Plume–lithosphere interaction models such as those of Burov and Gerya may contribute to the debate over a chicken-and-egg question in Earth science: can mantle plumes cause so much uplift and deformation in a continent that it breaks and creates a new ocean? Or do continents rift apart under stresses that are generated by tectonic-plate motions, and does the break-up process cause the upwelling of warm mantle from which the ocean crust is formed? As is often the case, the answer is probably a bit of both.

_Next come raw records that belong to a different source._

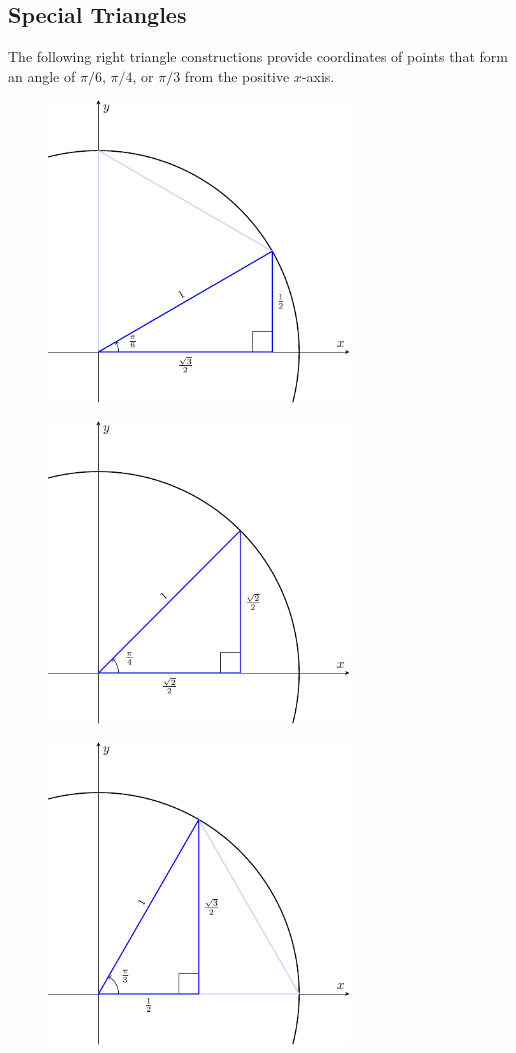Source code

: \documentclass{article}
\begin{document}
\subsection{Special Triangles}
The following right triangle constructions provide coordinates of
points that form an angle of \(\pi/6\), \(\pi/4\), or \(\pi/3\) from
the positive \(x\)-axis.
\begin{figure}[H]
    \centering
    \includegraphics[width=8cm]{figures/unit-circle-30.pdf}
\end{figure}
\begin{figure}[H]
    \centering
    \includegraphics[width=8cm]{figures/unit-circle-45.pdf}
\end{figure}
\begin{figure}[H]
    \centering
    \includegraphics[width=8cm]{figures/unit-circle-60.pdf}
\end{figure}
\end{document}
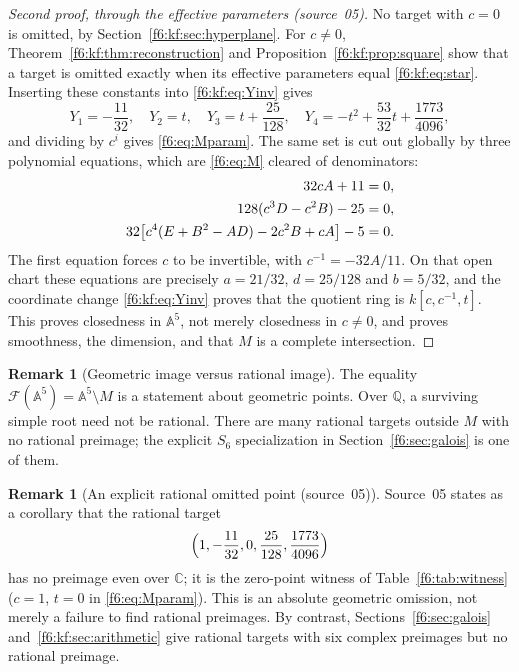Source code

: \documentclass[11pt,a4paper]{article}
\theoremstyle{definition}
\newtheorem{remark}[theorem]{Remark}
\newcommand{\A}{\mathbb A}
\newcommand{\C}{\mathbb C}
\newcommand{\Q}{\mathbb Q}
\newcommand{\F}{\mathcal F}
\newcommand{\src}[1]{\textup{(source~#1)}}
\begin{document}
\begin{proof}[Second proof, through the effective parameters \src{05}]
No target with $c=0$ is omitted, by Section~\ref{f6:kf:sec:hyperplane}. For
$c\ne0$, Theorem~\ref{f6:kf:thm:reconstruction} and
Proposition~\ref{f6:kf:prop:square} show that a target is omitted exactly
when its effective parameters equal \eqref{f6:kf:eq:star}. Inserting these
constants into \eqref{f6:kf:eq:Yinv} gives
\[
Y_1=-\frac{11}{32},\quad Y_2=t,\quad Y_3=t+\frac{25}{128},\quad
Y_4=-t^2+\frac{53}{32}t+\frac{1773}{4096},
\]
and dividing by $c^i$ gives \eqref{f6:eq:Mparam}. The same set is cut out
globally by three polynomial equations, which are \eqref{f6:eq:M} cleared of
denominators:
\begin{align}
32cA+11&=0,\notag\\
128(c^3D-c^2B)-25&=0,\label{f6:kf:eq:Mideal}\\
32\bigl[c^4(E+B^2-AD)-2c^2B+cA\bigr]-5&=0.\notag
\end{align}
The first equation forces $c$ to be invertible, with $c^{-1}=-32A/11$. On
that open chart these equations are precisely $a=21/32$, $d=25/128$ and
$b=5/32$, and the coordinate change \eqref{f6:kf:eq:Yinv} proves that the
quotient ring is $k[c,c^{-1},t]$. This proves closedness in $\A^5$, not merely
closedness in $c\ne0$, and proves smoothness, the dimension, and that $M$ is
a complete intersection.
\end{proof}

\begin{remark}[Geometric image versus rational image]
The equality $\F(\A^5)=\A^5\setminus M$ is a statement about geometric
points. Over $\Q$, a surviving simple root need not be rational. There are
many rational targets outside $M$ with no rational preimage; the explicit
$S_6$ specialization in Section~\ref{f6:sec:galois} is one of them.
\end{remark}

\begin{remark}[An explicit rational omitted point \src{05}]
\label{f6:kf:cor:rationalmissing}
Source~05 states as a corollary that the rational target
\begin{equation}\label{f6:kf:eq:rationalmissing}
\Bigl(1,-\frac{11}{32},0,\frac{25}{128},\frac{1773}{4096}\Bigr)
\end{equation}
has no preimage even over $\C$; it is the zero-point witness of
Table~\ref{f6:tab:witness} ($c=1$, $t=0$ in \eqref{f6:eq:Mparam}). This is
an absolute geometric omission, not merely a failure to find rational
preimages. By contrast, Sections~\ref{f6:sec:galois}
and~\ref{f6:kf:sec:arithmetic} give rational targets with six complex
preimages but no rational preimage.
\end{remark}
\end{document}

Continental break-up and the eruption of large amounts of magma are often closely related9. For example, the opening of the central Atlantic Ocean occurred shortly after the formation of the Central Atlantic Magmatic Province (about 200 million years ago), and magmatism and rifting in the Afar region of northeastern Africa are closely related in space and time (Fig. 1). In other places, however, continental break-up occurred without much magma, for example in the break-up between Iberia and Newfoundland. The fact that the processes occur at the same time does not favour one scenario over the other. It is here that Burov and Gerya's models offer new insight. The authors show that slow continental extension might not lead to break-up when continents do not contain heterogeneities inherited from earlier deformations, such as faults or changes in rock strength. But if a plume impinges on a continent that is already undergoing slow extension, it may localize deformation and help the plate to break up. The mantle plume alone does not cause continental break-up, but it could be the deciding factor.
Such a picture of plume-assisted rifting might apply to the separation of Norway and Greenland about 54 million years ago. Here, rifting events over a few hundred million years led to break-up only shortly after the North Atlantic Igneous Province formed. It would be interesting to see if a plume that is offset from a developing rift could lead to “upside-down drainage” flows10, in which plume material moves upward along the base of the plate towards the rift area. This would considerably increase the likelihood of plume–rift interactions.